Topical treatment of ocular bacterial infection is practiced widely, and the choice of the antibacterial agent depends on the nature of the infection, including the susceptibility of the organism, the tissue affected, and the safety profile of the agent. Moxifloxacin is a fourth-generation fluoroquinolone approved for ophthalmic use as moxifloxacin ophthalmic solution 0.5% (VIGAMOX, Alcon, Fort Worth, TX). Moxifloxacin ophthalmic solution 0.5% is self-preserved at a near-neutral pH of 6.8. In treating ocular infection, the three important aspects of therapeutic control are potency, penetration of the drug to the target site, and safety of the drug and the drug product. Moxifloxacin ophthalmic solution 0.5% provides antibacterial potency and high penetration of target ocular tissues. The ocular and systemic safety profile of moxifloxacin compares favorably with those of other fluoroquinolone antimicrobial agents, with a low risk of recognized quinolone-related toxicity. In vitro studies of fluoroquinolones with human or rabbit corneal epithelial cells or keratocytes suggest that moxifloxacin is similar in cytotoxicity potential to other drugs of this family.
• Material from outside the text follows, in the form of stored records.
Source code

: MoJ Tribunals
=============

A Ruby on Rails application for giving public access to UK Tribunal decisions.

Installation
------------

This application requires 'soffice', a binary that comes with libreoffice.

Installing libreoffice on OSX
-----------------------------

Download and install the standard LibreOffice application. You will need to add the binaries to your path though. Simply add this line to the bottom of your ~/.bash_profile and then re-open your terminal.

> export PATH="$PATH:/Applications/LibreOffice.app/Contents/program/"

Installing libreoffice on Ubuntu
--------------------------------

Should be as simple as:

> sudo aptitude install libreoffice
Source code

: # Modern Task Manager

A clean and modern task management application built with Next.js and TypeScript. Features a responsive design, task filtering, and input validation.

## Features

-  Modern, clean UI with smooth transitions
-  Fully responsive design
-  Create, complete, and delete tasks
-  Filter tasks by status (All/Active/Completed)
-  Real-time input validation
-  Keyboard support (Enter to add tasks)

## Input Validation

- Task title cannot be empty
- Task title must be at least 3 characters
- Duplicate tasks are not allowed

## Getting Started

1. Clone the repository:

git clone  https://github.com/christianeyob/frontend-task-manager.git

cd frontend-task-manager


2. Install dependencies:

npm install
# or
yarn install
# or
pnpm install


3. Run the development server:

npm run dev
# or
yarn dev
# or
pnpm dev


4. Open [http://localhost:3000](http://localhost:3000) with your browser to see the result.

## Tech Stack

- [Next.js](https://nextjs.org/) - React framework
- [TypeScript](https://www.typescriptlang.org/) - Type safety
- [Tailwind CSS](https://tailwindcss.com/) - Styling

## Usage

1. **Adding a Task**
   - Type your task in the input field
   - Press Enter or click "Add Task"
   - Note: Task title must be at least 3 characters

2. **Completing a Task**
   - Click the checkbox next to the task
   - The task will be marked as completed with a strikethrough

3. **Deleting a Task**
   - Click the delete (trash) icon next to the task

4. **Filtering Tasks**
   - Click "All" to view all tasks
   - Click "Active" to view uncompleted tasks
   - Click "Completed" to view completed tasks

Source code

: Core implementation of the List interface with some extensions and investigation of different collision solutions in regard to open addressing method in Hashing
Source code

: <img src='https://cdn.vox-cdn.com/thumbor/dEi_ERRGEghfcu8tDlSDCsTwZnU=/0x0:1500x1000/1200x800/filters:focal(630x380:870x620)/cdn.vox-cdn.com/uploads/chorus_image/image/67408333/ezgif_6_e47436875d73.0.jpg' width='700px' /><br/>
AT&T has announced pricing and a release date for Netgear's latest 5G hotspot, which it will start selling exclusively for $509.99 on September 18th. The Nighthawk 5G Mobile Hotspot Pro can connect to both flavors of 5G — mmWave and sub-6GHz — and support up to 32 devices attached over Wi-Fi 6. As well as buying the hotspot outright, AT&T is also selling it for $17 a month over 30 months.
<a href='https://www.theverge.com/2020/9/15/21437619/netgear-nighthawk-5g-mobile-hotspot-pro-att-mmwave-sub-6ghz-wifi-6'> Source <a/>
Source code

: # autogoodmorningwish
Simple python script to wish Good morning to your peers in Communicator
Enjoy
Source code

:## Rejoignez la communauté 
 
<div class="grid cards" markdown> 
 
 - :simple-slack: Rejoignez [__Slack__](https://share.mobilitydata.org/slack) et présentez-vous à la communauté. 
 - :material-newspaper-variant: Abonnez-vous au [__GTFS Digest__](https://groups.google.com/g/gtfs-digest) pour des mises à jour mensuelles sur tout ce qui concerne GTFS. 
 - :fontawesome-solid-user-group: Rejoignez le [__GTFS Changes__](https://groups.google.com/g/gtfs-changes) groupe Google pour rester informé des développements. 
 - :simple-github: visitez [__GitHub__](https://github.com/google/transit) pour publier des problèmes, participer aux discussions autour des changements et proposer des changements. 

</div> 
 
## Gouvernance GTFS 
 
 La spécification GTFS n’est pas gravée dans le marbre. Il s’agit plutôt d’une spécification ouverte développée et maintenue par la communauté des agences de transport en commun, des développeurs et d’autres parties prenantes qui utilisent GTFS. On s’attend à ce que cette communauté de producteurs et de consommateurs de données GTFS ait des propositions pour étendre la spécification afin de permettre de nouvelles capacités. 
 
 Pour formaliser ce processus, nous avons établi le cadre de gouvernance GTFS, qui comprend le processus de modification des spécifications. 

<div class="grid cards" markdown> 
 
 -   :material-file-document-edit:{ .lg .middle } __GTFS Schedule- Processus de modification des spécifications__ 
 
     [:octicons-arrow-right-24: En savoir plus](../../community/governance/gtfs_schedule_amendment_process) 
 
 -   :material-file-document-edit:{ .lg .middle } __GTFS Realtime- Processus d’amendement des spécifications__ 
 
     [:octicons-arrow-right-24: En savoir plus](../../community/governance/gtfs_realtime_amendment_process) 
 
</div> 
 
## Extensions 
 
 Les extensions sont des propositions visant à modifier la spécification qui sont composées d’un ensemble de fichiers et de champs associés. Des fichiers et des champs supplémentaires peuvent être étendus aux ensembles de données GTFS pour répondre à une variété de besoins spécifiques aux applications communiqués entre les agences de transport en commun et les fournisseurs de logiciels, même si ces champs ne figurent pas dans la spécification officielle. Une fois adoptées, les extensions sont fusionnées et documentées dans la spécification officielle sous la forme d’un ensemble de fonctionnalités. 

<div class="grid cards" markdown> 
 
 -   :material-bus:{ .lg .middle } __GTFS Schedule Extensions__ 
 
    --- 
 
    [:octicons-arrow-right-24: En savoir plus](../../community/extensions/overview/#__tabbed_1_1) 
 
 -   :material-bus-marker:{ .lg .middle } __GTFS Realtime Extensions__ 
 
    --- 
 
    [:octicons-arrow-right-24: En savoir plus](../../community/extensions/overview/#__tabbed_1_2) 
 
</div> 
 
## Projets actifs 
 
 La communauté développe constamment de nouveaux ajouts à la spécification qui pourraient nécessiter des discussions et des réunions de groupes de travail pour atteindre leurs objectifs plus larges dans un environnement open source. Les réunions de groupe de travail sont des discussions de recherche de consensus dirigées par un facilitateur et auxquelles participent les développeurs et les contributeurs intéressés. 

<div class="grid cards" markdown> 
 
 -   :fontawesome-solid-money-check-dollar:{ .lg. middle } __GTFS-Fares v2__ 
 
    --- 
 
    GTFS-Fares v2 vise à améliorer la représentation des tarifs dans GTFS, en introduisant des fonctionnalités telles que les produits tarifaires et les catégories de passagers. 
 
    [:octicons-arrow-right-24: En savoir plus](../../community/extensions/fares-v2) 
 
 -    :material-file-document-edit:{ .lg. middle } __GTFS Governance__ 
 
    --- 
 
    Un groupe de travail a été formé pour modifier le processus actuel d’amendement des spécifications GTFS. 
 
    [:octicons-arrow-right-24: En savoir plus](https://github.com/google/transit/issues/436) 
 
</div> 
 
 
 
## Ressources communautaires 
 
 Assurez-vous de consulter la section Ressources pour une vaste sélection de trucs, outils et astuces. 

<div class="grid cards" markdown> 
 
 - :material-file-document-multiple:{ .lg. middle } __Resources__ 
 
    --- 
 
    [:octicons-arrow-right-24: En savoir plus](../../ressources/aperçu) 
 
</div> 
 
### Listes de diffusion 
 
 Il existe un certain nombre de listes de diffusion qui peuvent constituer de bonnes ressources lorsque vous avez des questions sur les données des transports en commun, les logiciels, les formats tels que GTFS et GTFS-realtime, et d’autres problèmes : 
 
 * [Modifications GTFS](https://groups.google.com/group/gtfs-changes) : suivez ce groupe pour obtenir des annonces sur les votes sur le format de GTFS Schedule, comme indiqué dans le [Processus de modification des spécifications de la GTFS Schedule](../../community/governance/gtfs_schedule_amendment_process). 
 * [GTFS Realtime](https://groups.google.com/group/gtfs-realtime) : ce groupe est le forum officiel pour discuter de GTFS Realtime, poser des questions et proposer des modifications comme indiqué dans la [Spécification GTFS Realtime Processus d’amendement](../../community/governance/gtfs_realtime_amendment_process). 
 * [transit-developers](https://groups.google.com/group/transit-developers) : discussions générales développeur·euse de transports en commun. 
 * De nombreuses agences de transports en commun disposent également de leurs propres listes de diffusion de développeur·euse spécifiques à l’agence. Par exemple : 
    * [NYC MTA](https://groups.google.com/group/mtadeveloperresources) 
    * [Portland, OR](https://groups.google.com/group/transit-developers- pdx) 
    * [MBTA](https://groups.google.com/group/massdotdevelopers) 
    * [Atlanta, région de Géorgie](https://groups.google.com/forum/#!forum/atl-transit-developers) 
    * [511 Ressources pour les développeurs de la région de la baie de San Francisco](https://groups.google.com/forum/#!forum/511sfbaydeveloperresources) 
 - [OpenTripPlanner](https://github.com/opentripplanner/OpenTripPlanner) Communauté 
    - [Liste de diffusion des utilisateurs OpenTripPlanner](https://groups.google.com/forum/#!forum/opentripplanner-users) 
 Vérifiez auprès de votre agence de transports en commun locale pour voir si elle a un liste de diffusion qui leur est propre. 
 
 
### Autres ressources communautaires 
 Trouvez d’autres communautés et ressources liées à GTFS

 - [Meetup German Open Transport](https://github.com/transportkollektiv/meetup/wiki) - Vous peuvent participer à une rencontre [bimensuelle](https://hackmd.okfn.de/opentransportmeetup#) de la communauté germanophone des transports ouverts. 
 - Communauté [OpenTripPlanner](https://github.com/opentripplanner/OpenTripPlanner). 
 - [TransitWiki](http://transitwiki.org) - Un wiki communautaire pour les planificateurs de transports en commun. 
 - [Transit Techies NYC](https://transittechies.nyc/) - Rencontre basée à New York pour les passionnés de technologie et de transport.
Specialized in vivo corneal wound-healing studies draw little distinction between moxifloxacin-treated eyes and those treated with other fluoroquinolones. Repeated-dose topical ocular studies in rabbits and monkeys, with high concentrations (up to 3%) of moxifloxacin and at treatment durations and regimens well in excess of label-prescribed use, demonstrated a high safety margin for ocular and extraocular tissues. Cornea, the tissue with highest exposure, was found to be unaffected by these high exposures, with slit-lamp biomicroscopy, corneal thickness measurement, intraocular pressure, and specular microscopy of the corneal endothelium (monkeys only), and histologic evaluation showing no effects, as compared with controls. Moxifloxacin ophthalmic solution 0.5% affords superior efficacy and ocular tissue penetration, with a favorable safety profile.